Потом было много событий — и ужасных, и веселых, и всяких других. И все было свалено в одну кучу: Чернобыль и Руст, «неформалы» и «любера», освобождение Сахарова из ссылки и погром в Сумгаите, публикаторский бум в литературных журналах и Нина Андреева, «Огонек» и общество «Память», «Борис, ты не прав» и разнообразные «Народные фронты», кровавые события в Тбилиси и рижская «Атмода», захватывающие дух события в Праге и Берлине и танки в Вильнюсе и Риге, упорные слухи о еврейских погромах и полумиллионные митинги в Москве.

Но в целом общественный воздух свежел прямо на глазах. Симптомы перемен улавливались не только в больших, государственного масштаба событиях. Как это часто бывает, бытовые мелочи воспринимались иногда убедительнее и нагляднее речей с высоких трибун или «судьбоносных решений».

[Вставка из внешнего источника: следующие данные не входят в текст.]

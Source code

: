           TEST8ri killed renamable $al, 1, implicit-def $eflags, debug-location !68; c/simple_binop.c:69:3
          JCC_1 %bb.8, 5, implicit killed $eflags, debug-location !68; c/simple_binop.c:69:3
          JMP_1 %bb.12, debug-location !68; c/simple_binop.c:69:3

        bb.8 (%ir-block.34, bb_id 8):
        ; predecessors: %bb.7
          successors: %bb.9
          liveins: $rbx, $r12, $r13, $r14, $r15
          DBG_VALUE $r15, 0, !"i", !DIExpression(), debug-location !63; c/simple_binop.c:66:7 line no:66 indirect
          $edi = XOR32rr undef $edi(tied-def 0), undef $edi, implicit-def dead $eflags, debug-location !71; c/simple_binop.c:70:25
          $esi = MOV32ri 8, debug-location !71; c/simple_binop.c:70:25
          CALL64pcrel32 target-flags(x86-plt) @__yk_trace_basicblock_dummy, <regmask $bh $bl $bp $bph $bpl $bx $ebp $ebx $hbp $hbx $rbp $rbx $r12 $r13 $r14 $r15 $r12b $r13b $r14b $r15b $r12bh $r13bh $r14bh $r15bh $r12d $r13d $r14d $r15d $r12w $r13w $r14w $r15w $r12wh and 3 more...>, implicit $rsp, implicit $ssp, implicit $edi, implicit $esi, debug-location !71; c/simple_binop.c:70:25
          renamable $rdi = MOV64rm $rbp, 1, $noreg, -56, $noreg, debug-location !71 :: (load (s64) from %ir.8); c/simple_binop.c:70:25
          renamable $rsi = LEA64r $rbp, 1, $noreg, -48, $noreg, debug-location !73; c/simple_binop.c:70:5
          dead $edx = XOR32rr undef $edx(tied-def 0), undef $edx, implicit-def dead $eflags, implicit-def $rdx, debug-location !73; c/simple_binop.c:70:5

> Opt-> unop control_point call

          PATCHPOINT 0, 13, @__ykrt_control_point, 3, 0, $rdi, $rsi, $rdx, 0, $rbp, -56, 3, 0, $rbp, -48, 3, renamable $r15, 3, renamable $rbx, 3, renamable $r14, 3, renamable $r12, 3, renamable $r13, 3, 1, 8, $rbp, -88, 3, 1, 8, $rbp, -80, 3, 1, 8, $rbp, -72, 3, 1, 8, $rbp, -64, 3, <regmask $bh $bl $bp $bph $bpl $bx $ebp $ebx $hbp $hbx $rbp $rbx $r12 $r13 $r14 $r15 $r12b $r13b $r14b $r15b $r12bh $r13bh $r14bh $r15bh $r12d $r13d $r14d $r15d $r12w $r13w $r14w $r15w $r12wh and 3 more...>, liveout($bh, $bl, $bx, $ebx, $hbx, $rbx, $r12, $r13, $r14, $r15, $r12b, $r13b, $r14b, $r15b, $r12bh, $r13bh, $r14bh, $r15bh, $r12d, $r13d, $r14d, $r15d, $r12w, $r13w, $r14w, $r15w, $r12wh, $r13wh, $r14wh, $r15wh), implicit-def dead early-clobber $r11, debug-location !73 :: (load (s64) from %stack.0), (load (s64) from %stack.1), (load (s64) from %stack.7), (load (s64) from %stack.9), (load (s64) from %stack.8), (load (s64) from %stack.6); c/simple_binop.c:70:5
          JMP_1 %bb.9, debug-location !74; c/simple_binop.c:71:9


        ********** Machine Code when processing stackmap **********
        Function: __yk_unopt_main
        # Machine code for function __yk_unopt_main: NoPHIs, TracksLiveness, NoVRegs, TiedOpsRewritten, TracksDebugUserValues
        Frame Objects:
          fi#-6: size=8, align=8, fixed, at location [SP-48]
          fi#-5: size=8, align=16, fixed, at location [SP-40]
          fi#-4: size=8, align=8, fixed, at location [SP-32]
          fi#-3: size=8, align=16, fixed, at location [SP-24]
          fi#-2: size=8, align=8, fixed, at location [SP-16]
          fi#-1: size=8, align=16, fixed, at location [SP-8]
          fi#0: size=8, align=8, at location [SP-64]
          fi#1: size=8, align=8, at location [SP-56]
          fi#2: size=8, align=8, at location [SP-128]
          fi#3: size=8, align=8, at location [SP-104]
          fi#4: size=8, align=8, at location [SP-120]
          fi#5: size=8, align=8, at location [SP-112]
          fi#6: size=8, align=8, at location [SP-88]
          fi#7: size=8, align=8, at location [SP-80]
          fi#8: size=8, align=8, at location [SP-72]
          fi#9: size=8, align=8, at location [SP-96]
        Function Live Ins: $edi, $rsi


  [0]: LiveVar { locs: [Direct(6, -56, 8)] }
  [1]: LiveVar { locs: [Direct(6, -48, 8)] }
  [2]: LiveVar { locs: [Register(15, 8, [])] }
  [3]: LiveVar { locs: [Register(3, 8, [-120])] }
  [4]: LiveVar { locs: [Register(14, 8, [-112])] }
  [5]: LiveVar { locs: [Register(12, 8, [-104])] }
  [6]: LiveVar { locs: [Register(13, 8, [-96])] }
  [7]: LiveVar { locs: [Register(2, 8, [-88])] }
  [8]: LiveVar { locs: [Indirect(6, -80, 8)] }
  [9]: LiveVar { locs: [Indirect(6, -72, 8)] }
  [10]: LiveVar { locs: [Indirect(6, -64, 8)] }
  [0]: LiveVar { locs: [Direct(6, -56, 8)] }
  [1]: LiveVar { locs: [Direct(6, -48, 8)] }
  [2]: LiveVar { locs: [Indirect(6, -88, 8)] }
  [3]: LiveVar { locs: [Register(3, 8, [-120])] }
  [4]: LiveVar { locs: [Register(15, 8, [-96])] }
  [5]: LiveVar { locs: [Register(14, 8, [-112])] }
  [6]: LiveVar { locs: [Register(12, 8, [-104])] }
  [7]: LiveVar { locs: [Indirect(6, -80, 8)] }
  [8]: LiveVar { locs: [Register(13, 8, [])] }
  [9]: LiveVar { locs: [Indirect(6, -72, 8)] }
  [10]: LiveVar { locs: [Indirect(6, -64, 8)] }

Так, идя однажды теплым весенним днем мимо Ленинки я увидел нескольких молодых людей и девушек, вальяжно развалившихся с книжками на газоне прямо перед фасадом библиотеки. И их никто, совсем никто не трогал, их совсем никто не прогонял. И я как-то сразу ощутил, что что-то происходит, что-то точно меняется.

Это были годы, ставшие вдруг золотыми для неофициальных художников, для маленьких, ютившихся в подвалах театров, для журналистов, истосковавшихся по настоящей профессии.

В поздние 80-е я, как было сказано, начал выезжать за границу. И постепенно эти поездки сделались вполне рутинными. И везде я с удовольствием замечал, какой модной вдруг сделалась моя страна. К печально известным русским словам, вошедшим в интернациональную лексику, таким, например, как pogrom или «кей-джи-би», прибавилось слово glasnost.

Я видел много кириллических букв в уличной рекламе. Помню в кельнском метро огромную рекламу, на которой лихая полураздетая блондинка одной рукой обнимала за толстую шею мрачного краснолицего советского генерала, а другой протягивала ему пачку сигарет «West». «Попробуй „Вест“», — по-русски было написано под этой картинкой.

Не только русские буквы и слова были на этих рекламах. Были и лица. В городе Хельсинки я обратил внимание на рекламу, состоявшую из двух расположенных рядком портретов Горбачева. Они были, в общем-то, одинаковы. Отличались друг от друга они лишь тем, что на одном портрете Горби был изображен с присущим ему родимым пятном на голове, а на другом — без пятна. И какая-то надпись на финском. «Это что?» — спросил я своего финского приятеля. «Это реклама пятновыводителя», — ответил он.

Эта яркая, двусмысленная, захватывающая эпоха длилась, впрочем, совсем не долго. Да и не могло быть иначе.

Весной 1991 года, гуляя по немецкому городу Ганноверу, я наткнулся на небольшой бар и прочитал его название. Назывался он, как и лондонский фестиваль 89-го года, «Perestrojka». И я бы в него непременно заглянул, если бы его входная дверь не была бы крест на крест заколочена двумя неотесанными, совершенно не немецкого вида корявыми досками. «Ну вот, — подумал я, — похоже, что перестройке наступает, как бы это сказать… ну, допустим, Kaputt». Что через пару-тройку месяцев и подтвердилось. И началась совсем другая эпоха.